We sat together at the table, as I untied the ribbon, and she sat with her ten-month old son bouncing on her lap. I couldn't control the tears when they came. It was a necklace. With all my babies' names on it. Each had their own unique medallion--Bea, Lucy and Thor. Together. All three of them. I haven't cried much since Thor was born, but this was a long, hard sob, and I repeated, "You remembered my Lucy. You remembered all my babies." And she cried. And we cried together.

I have spent a year trying to hammer my old square-pegged friends into round holes. With each bang, I declared that they should be there for me right now in the way that I need them. With each bang, I feel lonelier and more sorry for myself. With each bang, I became more self-righteous. With each bang, I grew angrier. With each bang, I became less of the qualities I once embraced. The early words of my dear friend echo in me, "Such is a bitter lesson for the strong, because we are strong does not mean that those around us, though they may revel in this quality, will be equally strong when we need it." It became a refrain as I hammered and watched friends break apart and away from our grief.
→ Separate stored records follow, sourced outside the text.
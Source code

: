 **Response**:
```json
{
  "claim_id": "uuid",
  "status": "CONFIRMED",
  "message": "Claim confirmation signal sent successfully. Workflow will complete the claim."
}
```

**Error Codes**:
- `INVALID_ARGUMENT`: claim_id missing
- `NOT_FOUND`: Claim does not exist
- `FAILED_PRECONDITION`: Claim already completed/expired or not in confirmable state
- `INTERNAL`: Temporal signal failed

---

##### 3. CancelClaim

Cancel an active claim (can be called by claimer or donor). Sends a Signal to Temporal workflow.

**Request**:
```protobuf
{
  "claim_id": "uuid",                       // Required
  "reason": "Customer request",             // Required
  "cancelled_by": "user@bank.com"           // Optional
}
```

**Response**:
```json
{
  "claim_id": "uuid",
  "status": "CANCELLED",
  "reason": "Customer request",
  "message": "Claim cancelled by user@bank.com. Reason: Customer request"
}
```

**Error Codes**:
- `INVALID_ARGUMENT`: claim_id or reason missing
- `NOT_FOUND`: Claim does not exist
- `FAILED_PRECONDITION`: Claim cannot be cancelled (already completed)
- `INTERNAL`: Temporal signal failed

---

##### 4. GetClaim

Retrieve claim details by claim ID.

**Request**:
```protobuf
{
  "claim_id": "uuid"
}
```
After a year of banging, I stare at the hundreds of splinters on the floor around me ignoring the round, beautiful, strong pegs tightly in the holes throughout my life. When she left a few minutes later, I cried more. This neighbor has mourned with me, every day this year, without fear. Her children are my children's ages, and she had every reason to smile from across our cars, make nice and not talk about the uglies of grief. But she didn't do that. She talked about our grief, about my children, about my fear, about my anger and ugly emotions, about my family. She never flinches at Lucy's name, or turns away from hearing of her birth. She didn't pretend to know what to say to make everything better, she just was present, asking questions, listening. The ease in our conversation has always been there--drifting between tears, humor, grief, gossip and chit-chat. At the end of our driveways, she became the friend that I missed in the people I have known for decades.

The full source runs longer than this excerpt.